Oh I see. You think the physical break-in imagery is the problem, not the behavior itself. Cute. The point flew over your head so hard it’s now in low Earth orbit.

Nobody is saying the method is identical. The point is the moral equivalence. If you want a book that you do not have, and you obtain it without permission, the only difference between burglary and piracy is how easy it is to lie to yourself afterward.

Digital theft just comes pre-laundered. No broken window. No police report. Just a clean conscience and a folder named “Book_Final_FINAL2.pdf.”

>Your analogy is barely even an analogy. It’s pretty obvious what the physical equivalent would be. You’d make a copy of the paperback as a hardcover, yourself in your own place with your own materials.

Fantastic. And where exactly are you getting the paperback to copy, professor? Are you growing it in a hydroponic book farm? Summoning it from the astral plane? Wishing really, really hard?

To “make your own copy at home” you must first acquire the book. And if you do not buy it or borrow it, you steal it. Congratulations. You have just walked right back into the house at night with a scanner, only you changed the lighting and think the ethics changed with it.

The source is the theft. Not the printing method. This is not subtle. You are just allergic to saying it out loud.

>Which is why it would make a lot of sense for the companies selling this stuff to care about and do everything they can to retain that good will, right?

Yes, and they do, and pirates still pirate. Spotify. Steam. Netflix. Apple Books. Kindle. Platforms with instantaneous, frictionless, brain-dead-simple purchasing flows already exist.

And people still torrent. Because the UX excuse was never the real reason.
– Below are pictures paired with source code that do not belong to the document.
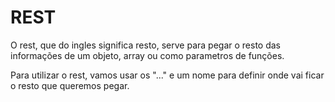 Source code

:# REST

O rest, que do ingles significa resto, serve para pegar o resto das informações de um objeto, array ou como parametros de funções.

Para utilizar o rest, vamos usar os "..." e um nome para definir onde vai ficar o resto que queremos pegar.
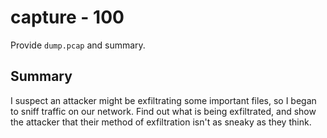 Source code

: # capture - 100

Provide `dump.pcap` and summary.

## Summary

I suspect an attacker might be exfiltrating some important files, so I began to sniff traffic on our network. Find out what is being exfiltrated, and show the attacker that their method of exfiltration isn't as sneaky as they think.
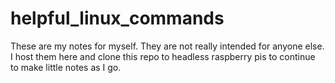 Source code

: # helpful_linux_commands

These are my notes for myself. 
They are not really intended for anyone else.
I host them here and clone this repo to headless raspberry pis to continue to make little notes as I go.
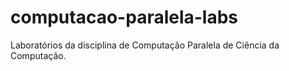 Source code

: # computacao-paralela-labs
Laboratórios da disciplina de Computação Paralela de Ciência da Computação.
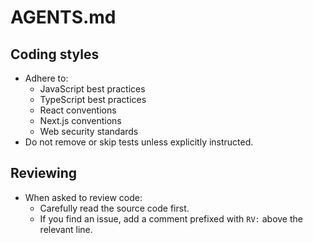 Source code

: # AGENTS.md

## Coding styles
- Adhere to:
  - JavaScript best practices
  - TypeScript best practices
  - React conventions
  - Next.js conventions
  - Web security standards
- Do not remove or skip tests unless explicitly instructed.

## Reviewing
- When asked to review code:
  - Carefully read the source code first.
  - If you find an issue, add a comment prefixed with `RV:` above the relevant line.
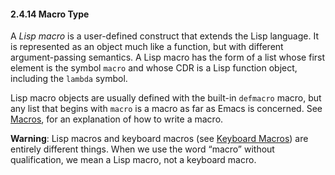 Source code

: 

#### 2.4.14 Macro Type

A *Lisp macro* is a user-defined construct that extends the Lisp language. It is represented as an object much like a function, but with different argument-passing semantics. A Lisp macro has the form of a list whose first element is the symbol `macro` and whose CDR is a Lisp function object, including the `lambda` symbol.

Lisp macro objects are usually defined with the built-in `defmacro` macro, but any list that begins with `macro` is a macro as far as Emacs is concerned. See [Macros](Macros.html), for an explanation of how to write a macro.

**Warning**: Lisp macros and keyboard macros (see [Keyboard Macros](Keyboard-Macros.html)) are entirely different things. When we use the word “macro” without qualification, we mean a Lisp macro, not a keyboard macro.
It was just the most socially presentable one.

People do not need better UX. They need better courage to say: “I wanted it and I took it.”
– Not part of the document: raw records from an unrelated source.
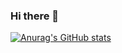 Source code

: ### Hi there 👋
[![Anurag's GitHub stats](https://github-readme-stats.vercel.app/api?username=Forddev777)](https://github.com/anuraghazra/github-readme-stats)
<!--
**Forddev777/Forddev777** is a ✨ _special_ ✨ repository because its `README.md` (this file) appears on your GitHub profile.

Here are some ideas to get you started:

- 🔭 I’m currently working on ...
- 🌱 I’m currently learning ...
- 👯 I’m looking to collaborate on ...
- 🤔 I’m looking for help with ...
- 💬 Ask me about ...
- 📫 How to reach me: ...
- 😄 Pronouns: ...
- ⚡ Fun fact: ...


-->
>Were the people saying they were returning to piracy not admitting they were returning to piracy, or were they just explaining what it would take to make them not?

No. They were explaining how to preserve their self image while returning to piracy.

They were not saying: “I pirate.” They were saying: “I pirate but I am still a good person because I have constructed a beautiful little narrative terrarium where I am the protagonist of justice.”

This thread is not about piracy. It is about delusion.

Let me say it plainly so your brain has no escape hatch:

To read a book you do not have, you must obtain it. If you obtain it without permission in the physical world, you break in somewhere. If you obtain it without permission in the digital world, you click a link.

The click feels cleaner, so you tell cleaner stories.

The ethics never changed. Only the lighting did.